■ Exercise goal: Make an exact copy of the data below, leaving out every picture.
'''
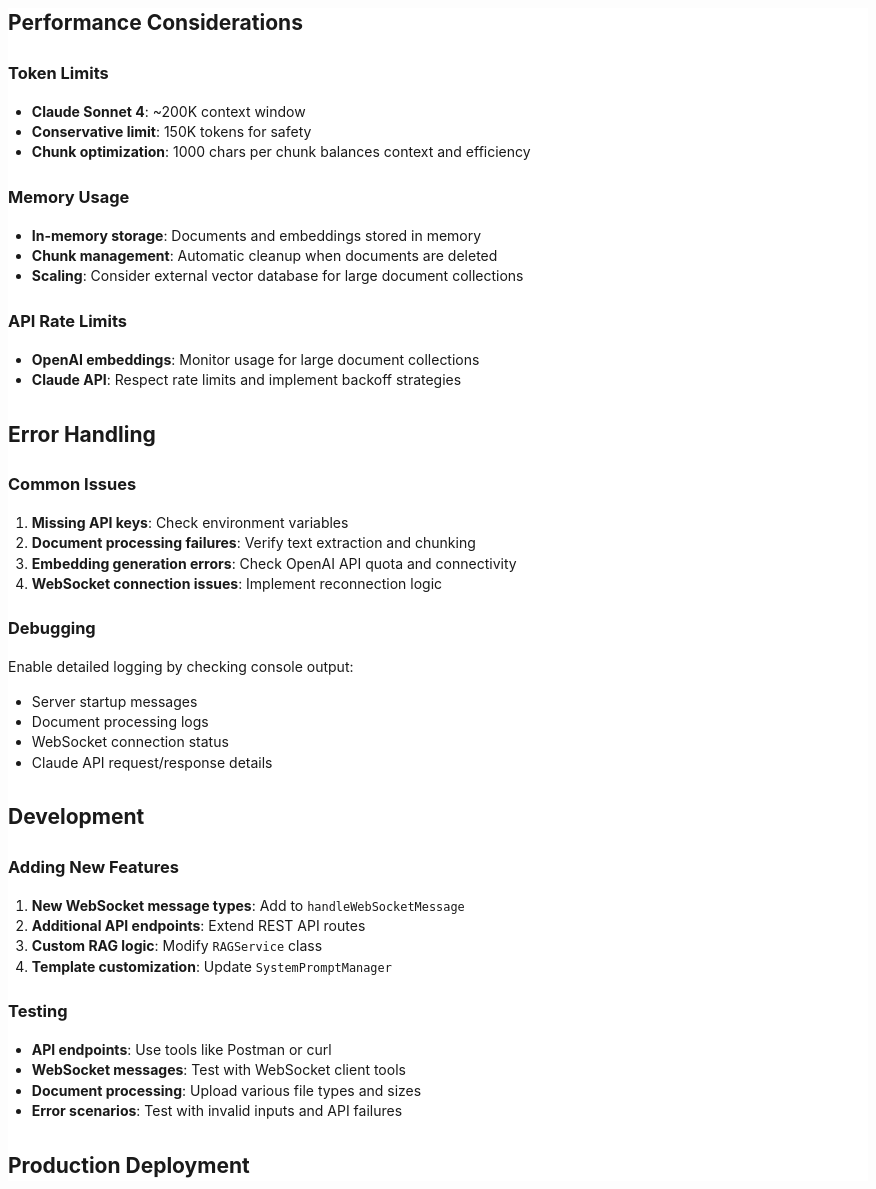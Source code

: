 ## Performance Considerations

### Token Limits
- **Claude Sonnet 4**: ~200K context window
- **Conservative limit**: 150K tokens for safety
- **Chunk optimization**: 1000 chars per chunk balances context and efficiency

### Memory Usage
- **In-memory storage**: Documents and embeddings stored in memory
- **Chunk management**: Automatic cleanup when documents are deleted
- **Scaling**: Consider external vector database for large document collections

### API Rate Limits
- **OpenAI embeddings**: Monitor usage for large document collections
- **Claude API**: Respect rate limits and implement backoff strategies

## Error Handling

### Common Issues
1. **Missing API keys**: Check environment variables
2. **Document processing failures**: Verify text extraction and chunking
3. **Embedding generation errors**: Check OpenAI API quota and connectivity
4. **WebSocket connection issues**: Implement reconnection logic

### Debugging
Enable detailed logging by checking console output:
- Server startup messages
- Document processing logs
- WebSocket connection status
- Claude API request/response details

## Development

### Adding New Features
1. **New WebSocket message types**: Add to `handleWebSocketMessage`
2. **Additional API endpoints**: Extend REST API routes
3. **Custom RAG logic**: Modify `RAGService` class
4. **Template customization**: Update `SystemPromptManager`

### Testing
- **API endpoints**: Use tools like Postman or curl
- **WebSocket messages**: Test with WebSocket client tools
- **Document processing**: Upload various file types and sizes
- **Error scenarios**: Test with invalid inputs and API failures

## Production Deployment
'''
■ Response below:
Source code

: ## Performance Considerations

### Token Limits
- **Claude Sonnet 4**: ~200K context window
- **Conservative limit**: 150K tokens for safety
- **Chunk optimization**: 1000 chars per chunk balances context and efficiency

### Memory Usage
- **In-memory storage**: Documents and embeddings stored in memory
- **Chunk management**: Automatic cleanup when documents are deleted
- **Scaling**: Consider external vector database for large document collections

### API Rate Limits
- **OpenAI embeddings**: Monitor usage for large document collections
- **Claude API**: Respect rate limits and implement backoff strategies

## Error Handling

### Common Issues
1. **Missing API keys**: Check environment variables
2. **Document processing failures**: Verify text extraction and chunking
3. **Embedding generation errors**: Check OpenAI API quota and connectivity
4. **WebSocket connection issues**: Implement reconnection logic

### Debugging
Enable detailed logging by checking console output:
- Server startup messages
- Document processing logs
- WebSocket connection status
- Claude API request/response details

## Development

### Adding New Features
1. **New WebSocket message types**: Add to `handleWebSocketMessage`
2. **Additional API endpoints**: Extend REST API routes
3. **Custom RAG logic**: Modify `RAGService` class
4. **Template customization**: Update `SystemPromptManager`

### Testing
- **API endpoints**: Use tools like Postman or curl
- **WebSocket messages**: Test with WebSocket client tools
- **Document processing**: Upload various file types and sizes
- **Error scenarios**: Test with invalid inputs and API failures

## Production Deployment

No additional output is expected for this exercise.